For the fourth time: By what reasoning does mcconnel equal the senate in your assertion?
He does NOT “equate” the Senate. He does NOT “personify” the Senate either. He was merely giving voice to his (accurate) perception that there were not 51 senators that wanted to vote on Garland’s nomination. He was right: there were not 51 senators that wanted to vote on Garland’s nomination. If there had been, regardless of what McConnell said / equated / personified, 51 senators could have forced a vote on Garland.
My point is there are no winners. But this (SDMB, other internet activity) is an intellectual and moral exercise, and not a contest of strength. That’s what we are doing right now. So mccconel is not your friend. He’s leading you down the road. Good luck.
Not in his own caucus, no. How about in the full Senate? *You *don’t know that answer, but it’s clear McConnell did. that’s why he didn’t dare allow it.
Using what for a parliamentary process? You’ve already been informed that the Senate does not have a discharge petition procedure.
So you’ll drop this nonsense about the Republican caucus being “the Senate” now, will you? :dubious:
Then what were the Republicans scared of? :dubious:
What you “believe” doesn’t matter, does it? The fact could have been easily discerned. So why wasn’t it?
Yes, not in the full Senate. You’re the only one talking about the caucus here. McConnell doesn’t have the power to disallow a vote if there were 51 senators that wanted it.
I already answered this in post #197. You do realize there might be other reasons for a legislative body to avoid unpalatable votes, besides that they might lose, right?
It’s an intellectual exercise, perhaps, but you and I don’t share agreement on basic principles of morality, so I don’t agree it’s a moral exercise.
No, you just acknowledged that it would have put the Republicans in a difficult spot. Well, boo frickin’ hoo, that’s the job. Again, *what were they afraid of? *
Tell us what they were, then.
And if the senate elected Trump king for life, and the packed supreme court allowed it, that would be constitutional too.
How we actually treat people in this life is what we are actually judged on, and that is whether you are uncool or mean or whatever, not on whether you managed to twist 200 year old words on a paper to justify you being uncool or mean or whatever.
You may feel it a simple point, but as with most things simple, it is also wrong.

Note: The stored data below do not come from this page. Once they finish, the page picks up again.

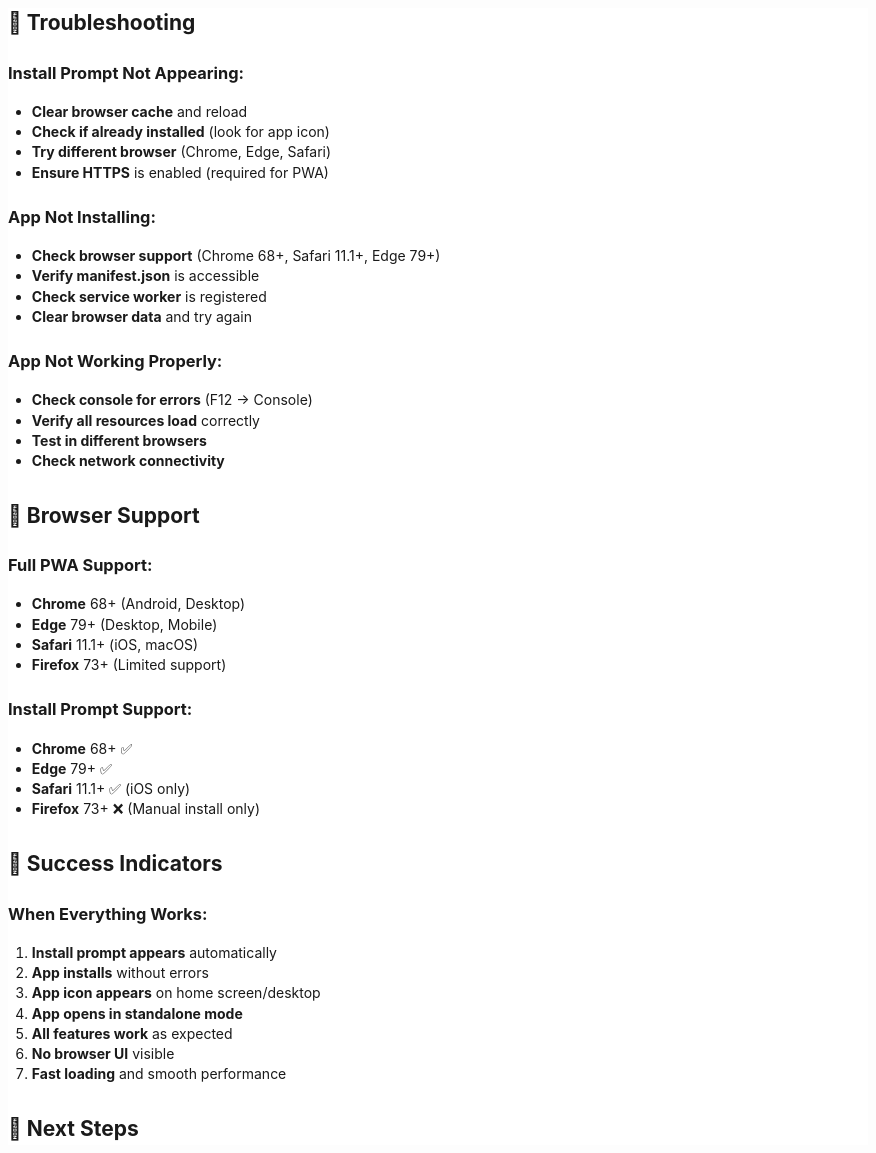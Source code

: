 ## 🐛 **Troubleshooting**

### **Install Prompt Not Appearing:**
- **Clear browser cache** and reload
- **Check if already installed** (look for app icon)
- **Try different browser** (Chrome, Edge, Safari)
- **Ensure HTTPS** is enabled (required for PWA)

### **App Not Installing:**
- **Check browser support** (Chrome 68+, Safari 11.1+, Edge 79+)
- **Verify manifest.json** is accessible
- **Check service worker** is registered
- **Clear browser data** and try again

### **App Not Working Properly:**
- **Check console for errors** (F12 → Console)
- **Verify all resources load** correctly
- **Test in different browsers**
- **Check network connectivity**

## 📱 **Browser Support**

### **Full PWA Support:**
- **Chrome** 68+ (Android, Desktop)
- **Edge** 79+ (Desktop, Mobile)
- **Safari** 11.1+ (iOS, macOS)
- **Firefox** 73+ (Limited support)

### **Install Prompt Support:**
- **Chrome** 68+ ✅
- **Edge** 79+ ✅
- **Safari** 11.1+ ✅ (iOS only)
- **Firefox** 73+ ❌ (Manual install only)

## 🎉 **Success Indicators**

### **When Everything Works:**
1. **Install prompt appears** automatically
2. **App installs** without errors
3. **App icon appears** on home screen/desktop
4. **App opens in standalone mode**
5. **All features work** as expected
6. **No browser UI** visible
7. **Fast loading** and smooth performance

## 🚀 **Next Steps**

As I’ve said nothing about it being filibustered, I cannot understand what it is that you do not understand.
No, I am talking about what you pointed to, in stripping a bill of its contents to change it to one that confirms Garland. That would be breaking with tradition and precedent, and it would also be challenging the party leaders on a level that just voting for the nominee wouldn’t.
What else are you willing to lose in order to continue to laugh at liberals trying to save our country from your ilk?
Do you understand that that’s the only route available to overturn his (lack of) action? In his own caucus?
Do you need to be informed yet again that there is no mechanism to do that?
For example: They didn’t want their “no” vote to appear in their opponents campaign ads. They didn’t want their “no” vote used by their opponents for fundraising. They didn’t want moderate voters being turned off by their “no” vote, or their opponents’ base fired up by it.
There’s an example proposed by UltraVires that k9bfriender and I have been discussing. Is there some reason you’re aware of that that would not work?
- Again, boo frickin’ hoo. 2. Their dereliction of duty showed up in their ads anyway.
Is that all you got?
I’m not the one crying about the Senate’s choice on this matter.
“The Senate” and “Choice” are not relevant words to your claims. That’s been explained to you enough times.
The documents that represent his role as White House counsel, are hardly relevant to his potential role as a judge. When reviewing judiciary nominees historical qualifications, no one would review their practice as an attorney on behalf of a client. In those cases, they are rendering advice, in many situations advising their clients about many potential scenarios and strategies that could be taken from a legal perspective, NOT, making a judgement with regards to a specific case.
You’re wrong, as has been explained to you enough times.
The presiding officer simply need not recognize any member of the other caucus. And, if he does, the matter can be referred to the Pariiamentarian, who will rule the way the man who can fire him wants him to rule.